Dear Sen. Ted Cruz, Gov. Greg Abbott, Gov. Mike Huckabee, Gov. Jeb Bush, Ken Connelly, and yes, dear many friends of mine who vehemently oppose the results of the decision reached by the U.S. Supreme Court on Friday in Obergefell v. Hodges. I was once a homophobe, and I once opposed the ability of same-sex individuals to enter into marriage with each other. My homophobia and my inability to comprehend the marriage of a same-sex couple were not due to any religious beliefs, as the latter is for so many of you. (I can’t say definitively that any of you is a homophobe, but by your statements I can say that some of you are often hateful and vindictive, despite professing that you are followers of Jesus.) The only reason I could not comprehend same-sex marriage is that for my entire lifetime, and as I understood history, marriage had always been between a man and a woman. However, if I had been born a hundred years earlier, I would have believed that women should not have the right to vote. If I had been born two hundred years earlier, I likely would have thought that owning slaves was perfectly OK, unless I had personally seen the mistreatment and squalid conditions that most slaves endured.
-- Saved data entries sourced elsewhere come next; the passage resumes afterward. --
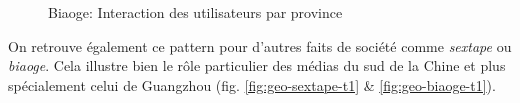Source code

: \begin{figure}[h!]
  \caption{
    Biaoge: Interaction des utilisateurs par province
  }
\end{figure}

On retrouve \'egalement ce pattern pour d{\textquoteright}autres faits de soci\'et\'e comme \textit{sextape} ou \textit{biaoge}. Cela illustre bien le r\^ole particulier des m\'edias du sud de la Chine et plus sp\'ecialement celui de Guangzhou (fig. \ref{fig:geo-sextape-t1} \& \ref{fig:geo-biaoge-t1}). 

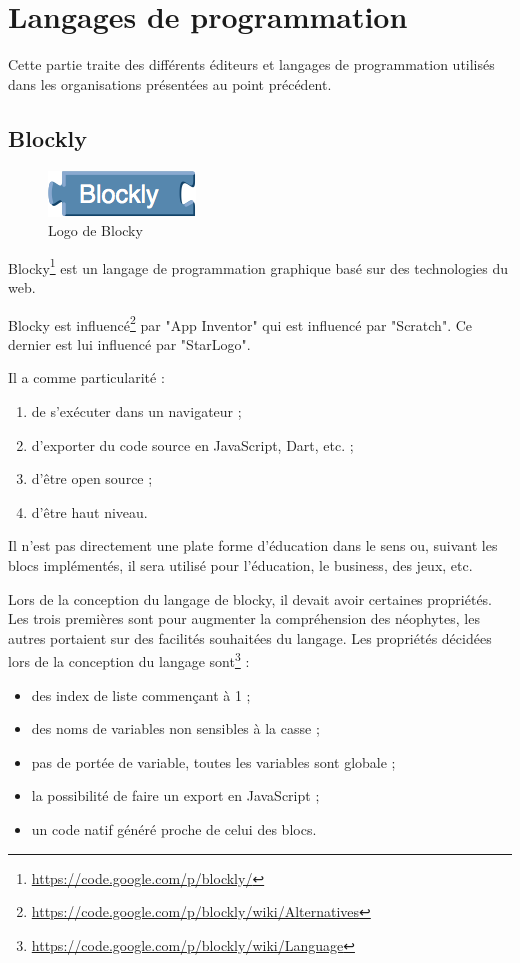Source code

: \section{Langages de programmation}
Cette partie traite des différents éditeurs et langages de programmation utilisés dans les organisations présentées au point précédent.
\subsection{Blockly}
\label{blockly}
\begin{figure}[!h]
  \begin{center}
    \includegraphics[scale=0.5]{content/5-related_work/images/blocky}
    \caption{Logo de Blocky}
    \label{fig:blocky}
  \end{center}
\end{figure}
Blocky\footnote{\url{https://code.google.com/p/blockly/}} est un langage de programmation graphique basé sur des technologies du web. 

Blocky est influencé\footnote{\url{https://code.google.com/p/blockly/wiki/Alternatives}} par "App Inventor" qui est influencé par "Scratch". Ce dernier est lui influencé par "StarLogo".

Il a comme particularité :
\begin{enumerate}
\item de s'exécuter dans un navigateur ;
\item d'exporter du code source en JavaScript, Dart, etc. ;
\item d'être open source ;
\item d'être haut niveau.
\end{enumerate}

Il n'est pas directement une plate forme d'éducation dans le sens ou, suivant les blocs implémentés, il sera utilisé pour l'éducation, le business, des jeux, etc.

Lors de la conception du langage de blocky, il devait avoir certaines propriétés. Les trois premières sont pour augmenter la compréhension des néophytes, les autres portaient sur des facilités souhaitées du langage. Les propriétés décidées lors de la conception du langage sont\footnote{\url{https://code.google.com/p/blockly/wiki/Language}} :

\begin{itemize}
  \item des index de liste commençant à 1 ;
  \item des noms de variables non sensibles à la casse ;
  \item pas de portée de variable, toutes les variables sont globale ;
  \item la possibilité de faire un export en JavaScript ;
  \item un code natif généré proche de celui des blocs.
\end{itemize}

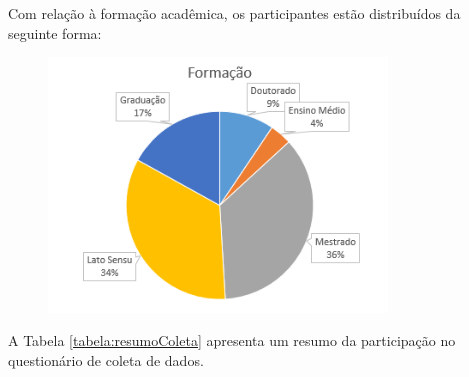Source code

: Com relação à formação acadêmica, os participantes estão distribuídos da seguinte forma:
\begin{figure}[h]
\centering %
\includegraphics[width=9cm]{figuras/apendiceC_formacao.png}
\end{figure}

A Tabela \ref{tabela:resumoColeta} apresenta um resumo da participação no questionário de coleta de dados.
My own homophobia grew out of a misguided attempt by one of my college professors to “show affection for me.” It involved only a hug, but it was an uninvited one, and in that instant I was more uncomfortable than I had been at any other moment of my life. So I felt at odds with the same-sex community. But since that day many years ago I have learned that in terms of their behaviour to other people, homosexuals are pretty much the same as heterosexuals. A very small number act inappropriately toward others. An even smaller number of both orientations will insist on forcing themselves on another individual. And a very small number of both orientations will act in what society calls a promiscuous way. These behaviors are not reserved for any particular sexual orientation. So let’s move beyond homophobia and talk about the reason you say that you oppose same-sex marriage recognition by a civil authority and a civil society, in distinction to by a church and its congregation acting in a religious or canonical capacity.
Without fail you claim that states have the right to determine the meaning of marriage, and most if not all of you state that God defined marriage as between a man and a woman from the beginning of our time on earth. Yet you ignore that the Old Testament is filled with stories of plural marriages blessed by God. You note that Jesus said that marriage is between a man and a woman. Yet plenty of self-identified followers of Jesus engage in polygamous marriages. In sum, for all the individuals I named above, except perhaps Ken Connelly, whose religious background I have not researched, your view of marriage is founded upon your identification as a fundamentalist, evangelical Christian. Gov. Bush, who converted to Catholicism from a protestant faith, belongs to the same faith as Justice Scalia. You obviously believe that when the state issues a marriage license, it is acting not merely for civil society, but for your own denomination in its capacity as such. Yes, in order to be married in the eyes of the state, your congregants and parishioners must obtain a marriage license, and typically even your ministers will state at the ceremony not only “what God had brought together let no one put asunder,” but also “by the power vested in me by God and by the State of ___ I pronounce you husband and wife.” You may join these two authorities in one sentence, but our Constitution requires that they be forever separate, despite your deep desire to make your view of Christianity our state religion.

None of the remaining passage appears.